Mais l'affaire se complexifiait car les questions se bousculaient à mon portillon : pourquoi photographier la reproduction d'un tableau qu'on pouvait voir à deux pas, d'autant qu'il n'y a pratiquement jamais de file d'attente dans le musée ? Ce musée est petit, les œuvres sont de très grande qualité, même pressé, on peut en faire le tour en prenant son temps...

Le mystère livra sa vérité tout à coup quand la jeune femme demanda à son compagnon (en chinois bien sûr) de se placer bien devant, presque à la place de personnage masculin, sur la gauche, rappelez-vous... J'en avait un peu parlé dans mon post d'août 2010  ...Voyez j'y étais, c'est moi, on s'amuse bien...

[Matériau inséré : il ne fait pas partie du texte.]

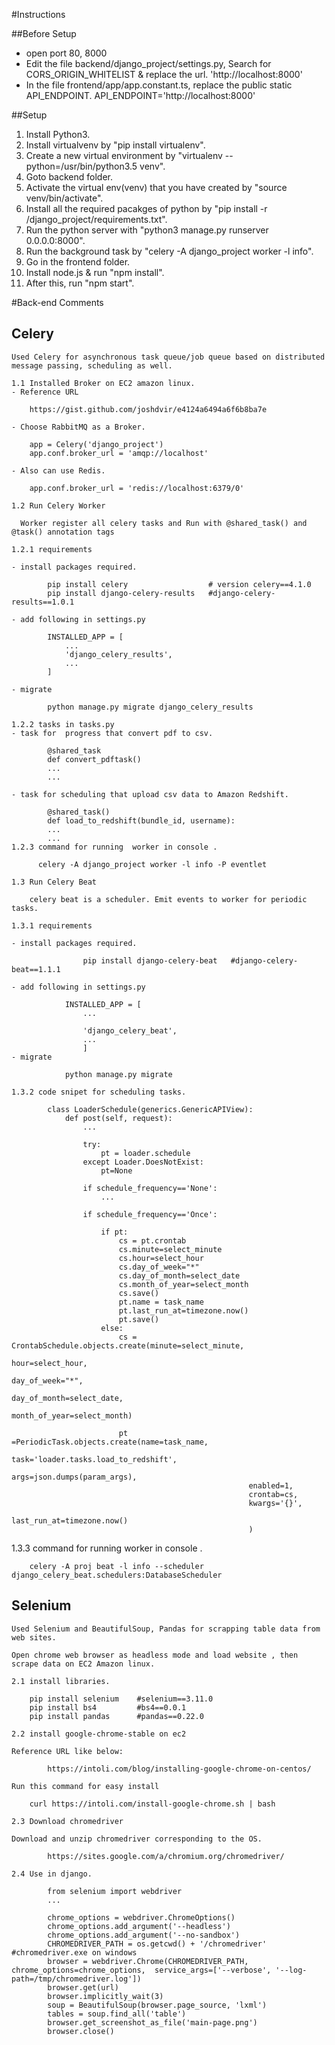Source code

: #Instructions


##Before Setup
- open port 80, 8000
- Edit the file backend/django_project/settings.py,  Search for CORS_ORIGIN_WHITELIST & replace the url.
  'http://localhost:8000'
- In the file frontend/app/app.constant.ts, replace the public static API_ENDPOINT.
  API_ENDPOINT='http://localhost:8000'

##Setup 
1. Install Python3.
2. Install virtualvenv by "pip install virtualenv".
3. Create a new virtual environment by "virtualenv --python=/usr/bin/python3.5 venv".
4. Goto backend folder.
5. Activate the virtual env(venv) that you have created  by "source venv/bin/activate".
6. Install all the required pacakges of python by "pip install -r /django_project/requirements.txt".
7. Run the python server with "python3 manage.py runserver 0.0.0.0:8000".
8. Run the background task by "celery -A django_project worker -l info".
9. Go in the frontend folder.
10. Install node.js & run "npm install".
11. After this, run "npm start".



#Back-end Comments

## Celery

    Used Celery for asynchronous task queue/job queue based on distributed message passing, scheduling as well.

    1.1 Installed Broker on EC2 amazon linux.
    - Reference URL

        https://gist.github.com/joshdvir/e4124a6494a6f6b8ba7e

    - Choose RabbitMQ as a Broker.

        app = Celery('django_project')
        app.conf.broker_url = 'amqp://localhost'

    - Also can use Redis.

        app.conf.broker_url = 'redis://localhost:6379/0'

    1.2 Run Celery Worker

      Worker register all celery tasks and Run with @shared_task() and @task() annotation tags

    1.2.1 requirements

    - install packages required.

            pip install celery                  # version celery==4.1.0
            pip install django-celery-results   #django-celery-results==1.0.1

    - add following in settings.py

            INSTALLED_APP = [
                ...
                'django_celery_results',
                ...
            ]

    - migrate

            python manage.py migrate django_celery_results

    1.2.2 tasks in tasks.py
    - task for  progress that convert pdf to csv.

            @shared_task
            def convert_pdftask()
            ...
            ...

    - task for scheduling that upload csv data to Amazon Redshift.

            @shared_task()
            def load_to_redshift(bundle_id, username):
            ...
            ...
    1.2.3 command for running  worker in console .

          celery -A django_project worker -l info -P eventlet

    1.3 Run Celery Beat

        celery beat is a scheduler. Emit events to worker for periodic tasks.

    1.3.1 requirements

    - install packages required.

                    pip install django-celery-beat   #django-celery-beat==1.1.1

    - add following in settings.py

                INSTALLED_APP = [
                    ...

                    'django_celery_beat',
                    ...
                    ]
    - migrate

                python manage.py migrate

    1.3.2 code snipet for scheduling tasks.

            class LoaderSchedule(generics.GenericAPIView):
                def post(self, request):
                    ...

                    try:
                        pt = loader.schedule
                    except Loader.DoesNotExist:
                        pt=None

                    if schedule_frequency=='None':
                        ...

                    if schedule_frequency=='Once':

                        if pt:
                            cs = pt.crontab
                            cs.minute=select_minute
                            cs.hour=select_hour
                            cs.day_of_week="*"
                            cs.day_of_month=select_date
                            cs.month_of_year=select_month
                            cs.save()
                            pt.name = task_name
                            pt.last_run_at=timezone.now()
                            pt.save()
                        else:
                            cs = CrontabSchedule.objects.create(minute=select_minute,
                                                           hour=select_hour,
                                                           day_of_week="*",
                                                           day_of_month=select_date,
                                                           month_of_year=select_month)

                            pt =PeriodicTask.objects.create(name=task_name,
                                                         task='loader.tasks.load_to_redshift',
                                                         args=json.dumps(param_args),
                                                         enabled=1,
                                                         crontab=cs,
                                                         kwargs='{}',
                                                         last_run_at=timezone.now()
                                                         )



   1.3.3 command for running  worker in console .

        celery -A proj beat -l info --scheduler django_celery_beat.schedulers:DatabaseScheduler

## Selenium

    Used Selenium and BeautifulSoup, Pandas for scrapping table data from web sites.

    Open chrome web browser as headless mode and load website , then scrape data on EC2 Amazon linux.

    2.1 install libraries.

        pip install selenium    #selenium==3.11.0
        pip install bs4         #bs4==0.0.1
        pip install pandas      #pandas==0.22.0

    2.2 install google-chrome-stable on ec2

    Reference URL like below:

            https://intoli.com/blog/installing-google-chrome-on-centos/

    Run this command for easy install

        curl https://intoli.com/install-google-chrome.sh | bash

    2.3 Download chromedriver

    Download and unzip chromedriver corresponding to the OS.

            https://sites.google.com/a/chromium.org/chromedriver/

    2.4 Use in django.

            from selenium import webdriver
            ...

            chrome_options = webdriver.ChromeOptions()
            chrome_options.add_argument('--headless')
            chrome_options.add_argument('--no-sandbox')
            CHROMEDRIVER_PATH = os.getcwd() + '/chromedriver' #chromedriver.exe on windows
            browser = webdriver.Chrome(CHROMEDRIVER_PATH, chrome_options=chrome_options,  service_args=['--verbose', '--log-path=/tmp/chromedriver.log'])
            browser.get(url)
            browser.implicitly_wait(3)
            soup = BeautifulSoup(browser.page_source, 'lxml')
            tables = soup.find_all('table')
            browser.get_screenshot_as_file('main-page.png')
            browser.close()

Dans les gris... (emprunté sur internet)

Ainsi me suis-je dit, les œuvres d'art quand elle sont vraiment belles, émeuvent de toutes les manières, les copies peuvent faire illusion, réjouir les cœurs, et nourrir les souvenirs... Combien de fois après avoir vu les œuvres, des églises, des beaux paysages... Ai-je eu envie d'en garder le souvenir en achetant une carte postale bien plus réussie que mes propres photos ?... La carte postale réduit la visibilité, mais prolonge le plaisir de conserver l'image de ce qu'on a vu, et puis, pouvoir glisser le tableau, la veduta, le détail qu'on aime dans le livre que l'on est en train de lire, la poser sur un meuble à la verticale, quelques temps encore après être rentré de vacances... C'est ici que j'étais, comme j'ai aimé ce moment... Le dernier jour de juillet 2014, en revisitant l'église de S. Zaccaria, j'ai acheté une grande carte postale du merveilleux tableau de Giovanni Bellini qui décore l'autel sur côté gauche en entrant... Pourtant j'ai pris cette oeuvre des dizaines de fois avec mon appareil photo... Jamais je n'en ai fait tirer d'exemplaire papier...

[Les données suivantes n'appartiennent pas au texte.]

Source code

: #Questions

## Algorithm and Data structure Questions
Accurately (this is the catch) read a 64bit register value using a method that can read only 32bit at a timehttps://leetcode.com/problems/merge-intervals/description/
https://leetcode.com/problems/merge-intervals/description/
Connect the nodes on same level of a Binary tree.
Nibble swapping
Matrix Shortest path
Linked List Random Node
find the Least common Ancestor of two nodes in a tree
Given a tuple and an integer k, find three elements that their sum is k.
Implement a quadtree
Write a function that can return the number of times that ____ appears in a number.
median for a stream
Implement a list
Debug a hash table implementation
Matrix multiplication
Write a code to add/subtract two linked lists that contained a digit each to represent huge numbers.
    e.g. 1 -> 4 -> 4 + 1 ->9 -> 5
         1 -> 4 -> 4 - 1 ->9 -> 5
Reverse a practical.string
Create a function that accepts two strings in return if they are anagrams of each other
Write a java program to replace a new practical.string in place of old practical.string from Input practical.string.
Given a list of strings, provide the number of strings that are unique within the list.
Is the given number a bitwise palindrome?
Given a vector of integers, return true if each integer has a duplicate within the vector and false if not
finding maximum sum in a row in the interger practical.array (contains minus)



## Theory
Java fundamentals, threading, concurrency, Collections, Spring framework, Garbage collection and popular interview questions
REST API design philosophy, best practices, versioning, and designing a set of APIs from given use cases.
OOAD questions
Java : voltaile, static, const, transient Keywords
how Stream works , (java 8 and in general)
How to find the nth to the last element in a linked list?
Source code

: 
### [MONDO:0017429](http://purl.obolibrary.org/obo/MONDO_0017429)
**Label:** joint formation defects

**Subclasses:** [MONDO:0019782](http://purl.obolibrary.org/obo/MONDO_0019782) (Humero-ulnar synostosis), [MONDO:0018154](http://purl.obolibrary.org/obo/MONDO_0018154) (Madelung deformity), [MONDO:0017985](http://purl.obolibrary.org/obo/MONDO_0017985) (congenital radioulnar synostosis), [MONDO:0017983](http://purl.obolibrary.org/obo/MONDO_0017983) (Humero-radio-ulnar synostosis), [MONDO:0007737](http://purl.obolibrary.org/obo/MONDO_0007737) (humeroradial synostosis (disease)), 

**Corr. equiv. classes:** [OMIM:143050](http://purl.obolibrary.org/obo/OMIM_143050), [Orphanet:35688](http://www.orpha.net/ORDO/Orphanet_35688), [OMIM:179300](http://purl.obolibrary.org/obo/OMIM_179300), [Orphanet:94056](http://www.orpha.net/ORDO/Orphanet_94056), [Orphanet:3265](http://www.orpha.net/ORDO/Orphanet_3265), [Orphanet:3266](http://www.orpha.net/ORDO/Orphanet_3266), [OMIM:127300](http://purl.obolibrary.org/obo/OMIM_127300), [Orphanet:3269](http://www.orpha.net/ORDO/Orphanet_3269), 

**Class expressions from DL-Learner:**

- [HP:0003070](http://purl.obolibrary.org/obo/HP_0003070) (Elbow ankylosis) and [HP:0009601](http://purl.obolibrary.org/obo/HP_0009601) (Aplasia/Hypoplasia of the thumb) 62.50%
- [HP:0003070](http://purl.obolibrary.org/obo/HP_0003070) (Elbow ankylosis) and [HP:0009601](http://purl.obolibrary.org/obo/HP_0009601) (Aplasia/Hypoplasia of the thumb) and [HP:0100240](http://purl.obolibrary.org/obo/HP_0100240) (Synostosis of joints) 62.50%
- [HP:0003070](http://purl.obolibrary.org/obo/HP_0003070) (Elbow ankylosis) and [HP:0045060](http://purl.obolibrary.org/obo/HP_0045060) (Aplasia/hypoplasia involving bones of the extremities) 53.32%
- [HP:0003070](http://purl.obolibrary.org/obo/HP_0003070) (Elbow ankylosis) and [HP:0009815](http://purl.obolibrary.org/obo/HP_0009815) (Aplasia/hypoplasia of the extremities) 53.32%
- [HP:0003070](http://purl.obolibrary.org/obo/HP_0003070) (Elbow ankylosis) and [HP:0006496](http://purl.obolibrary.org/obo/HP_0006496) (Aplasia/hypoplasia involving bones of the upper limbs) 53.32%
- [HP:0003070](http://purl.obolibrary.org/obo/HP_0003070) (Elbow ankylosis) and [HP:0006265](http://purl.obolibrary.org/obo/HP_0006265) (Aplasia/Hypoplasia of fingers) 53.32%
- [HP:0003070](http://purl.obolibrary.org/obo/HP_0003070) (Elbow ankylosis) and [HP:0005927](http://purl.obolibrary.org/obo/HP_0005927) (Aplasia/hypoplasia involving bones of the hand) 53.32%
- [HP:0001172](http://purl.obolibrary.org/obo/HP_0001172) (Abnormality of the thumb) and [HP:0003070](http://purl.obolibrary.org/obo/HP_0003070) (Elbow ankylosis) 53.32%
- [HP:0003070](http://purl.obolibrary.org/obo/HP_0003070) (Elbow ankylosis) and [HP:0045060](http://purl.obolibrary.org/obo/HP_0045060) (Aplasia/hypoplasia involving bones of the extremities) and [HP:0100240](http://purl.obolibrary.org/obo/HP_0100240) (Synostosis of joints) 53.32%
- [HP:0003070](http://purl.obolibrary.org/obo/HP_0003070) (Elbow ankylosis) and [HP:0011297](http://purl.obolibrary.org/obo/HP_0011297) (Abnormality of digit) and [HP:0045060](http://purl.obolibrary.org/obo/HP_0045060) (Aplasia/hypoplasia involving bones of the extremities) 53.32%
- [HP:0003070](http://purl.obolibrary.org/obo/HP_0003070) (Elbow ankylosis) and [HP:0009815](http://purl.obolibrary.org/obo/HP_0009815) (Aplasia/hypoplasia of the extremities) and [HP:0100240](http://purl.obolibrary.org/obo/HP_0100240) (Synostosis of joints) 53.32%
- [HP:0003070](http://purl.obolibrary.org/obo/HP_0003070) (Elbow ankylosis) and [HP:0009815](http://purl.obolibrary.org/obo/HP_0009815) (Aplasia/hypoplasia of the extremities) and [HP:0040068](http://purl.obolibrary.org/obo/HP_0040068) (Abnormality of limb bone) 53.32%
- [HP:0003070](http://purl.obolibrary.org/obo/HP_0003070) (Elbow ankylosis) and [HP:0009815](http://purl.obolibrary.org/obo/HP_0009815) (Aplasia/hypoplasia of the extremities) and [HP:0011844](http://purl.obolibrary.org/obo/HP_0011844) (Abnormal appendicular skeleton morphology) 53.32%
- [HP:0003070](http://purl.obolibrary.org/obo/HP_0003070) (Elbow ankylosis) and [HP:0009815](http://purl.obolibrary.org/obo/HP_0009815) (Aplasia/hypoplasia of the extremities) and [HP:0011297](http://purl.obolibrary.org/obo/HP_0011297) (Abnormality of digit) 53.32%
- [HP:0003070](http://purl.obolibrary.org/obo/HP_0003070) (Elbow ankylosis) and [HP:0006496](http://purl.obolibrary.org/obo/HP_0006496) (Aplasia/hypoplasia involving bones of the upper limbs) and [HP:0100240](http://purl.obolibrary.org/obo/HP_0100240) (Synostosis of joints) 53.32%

Affichage de photo.JPG en cours...

Loin de l'original, mais quel plaisir de se souvenir... 

Pour les vraies couleurs, allez voir l'original...

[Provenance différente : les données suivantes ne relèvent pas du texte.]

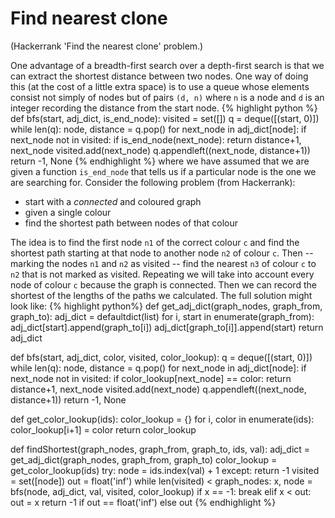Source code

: # Find nearest clone

(Hackerrank 'Find the nearest clone' problem.)

One advantage of a breadth-first search over a depth-first search is that we can extract the shortest distance between two nodes.
One way of doing this (at the cost of a little extra space) is to use a queue whose elements consist not simply of nodes but of pairs `(d, n)` where `n` is a node and `d` is an integer recording the distance from the start node.
{% highlight python %}
def bfs(start, adj_dict, is_end_node):
    visited = set([])
    q = deque([(start, 0)])
    while len(q):
        node, distance = q.pop()
        for next_node in adj_dict[node]:
            if next_node not in visited:
                if is_end_node(next_node):
                    return distance+1, next_node
                visited.add(next_node)
                q.appendleft((next_node, distance+1))
    return -1, None
{% endhighlight %}
where we have assumed that we are given a function `is_end_node` that tells us if a particular node is the one we are searching for.
Consider the following problem (from Hackerrank):
* start with a *connected* and coloured graph
* given a single colour
* find the shortest path between nodes of that colour

The idea is to find the first node `n1` of the correct colour `c` and find the shortest path starting at that node to another node `n2` of colour `c`.
Then -- marking the nodes `n1` and `n2` as visited -- find the nearest `n3` of colour `c` to `n2` that is not marked as visited.
Repeating we will take into account every node of colour `c` because the graph is connected.
Then we can record the shortest of the lengths of the paths we calculated.
The full solution might look like:
{% highlight python%}
def get_adj_dict(graph_nodes, graph_from, graph_to):
    adj_dict = defaultdict(list)
    for i, start in enumerate(graph_from):
        adj_dict[start].append(graph_to[i])
        adj_dict[graph_to[i]].append(start)
    return adj_dict

def bfs(start, adj_dict, color, visited, color_lookup):
    q = deque([(start, 0)])
    while len(q):
        node, distance = q.pop()
        for next_node in adj_dict[node]:
            if next_node not in visited:
                if color_lookup[next_node] == color:
                    return distance+1, next_node
                visited.add(next_node)
                q.appendleft((next_node, distance+1))
    return -1, None

def get_color_lookup(ids):
    color_lookup = {}
    for i, color in enumerate(ids):
        color_lookup[i+1] = color
    return color_lookup

def findShortest(graph_nodes, graph_from, graph_to, ids, val):
    adj_dict = get_adj_dict(graph_nodes, graph_from, graph_to)
    color_lookup = get_color_lookup(ids)
    try:
        node = ids.index(val) + 1
    except:
        return -1
    visited = set([node])
    out = float('inf')
    while len(visited) < graph_nodes:
        x, node = bfs(node, adj_dict, val, visited, color_lookup)
        if x == -1:
            break
        elif x < out:
            out = x
    return -1 if out == float('inf') else out
{% endhighlight %}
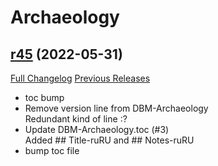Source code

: # <DBM> Archaeology

## [r45](https://github.com/DeadlyBossMods/DBM-Archaeology/tree/r45) (2022-05-31)
[Full Changelog](https://github.com/DeadlyBossMods/DBM-Archaeology/compare/r44...r45) [Previous Releases](https://github.com/DeadlyBossMods/DBM-Archaeology/releases)

- toc bump  
- Remove version line from DBM-Archaeology  
    Redundant kind of line :?  
- Update DBM-Archaeology.toc (#3)  
    Added  ## Title-ruRU and ## Notes-ruRU  
- bump toc file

Éternelle illusion, sur la place du musée Accademia, il y a souvent des jeunes gens, habillés en habits d'époque, vagues, qui hèlent le chaland, pour leur vendre des billets de concerts, opérations Cavalli, Monteverdi, Vivaldi, Mozart... Qu'importe qui joue, qui dirige, qui chante, ça marche... Je les regarde toujours avec un œil amusé en me disant : que faut-il faire pour gagner trois sous ?


La marchande de billets avec sa jupe à panier...



Fin de journée... La musique recommence demain...


Chers lecteurs, merci d'être passés sur mes lignes, ne manquez pas le prochain épisode de Venise juillet 2014 (9) !



mardi 21 octobre 2014

Venise juillet 2014... La cathédrale (7)


Fondamenta Ognissanti

Ils étaient harnachés de la tête aux pieds, la carte d'une main, chapeaux, casquettes, appareil photo de grande classe, téléphones prêts à tirer, un bagage à main, baskets et lunettes de soleil... Le sourire aux lèvres, ils attendaient sagement le vaporetto... Ils paraissaient épuisés mais tellement heureux... Et parlaient français !

J'aime beaucoup écouter les gens sans qu'ils s'en aperçoivent, la spontanéité est totale...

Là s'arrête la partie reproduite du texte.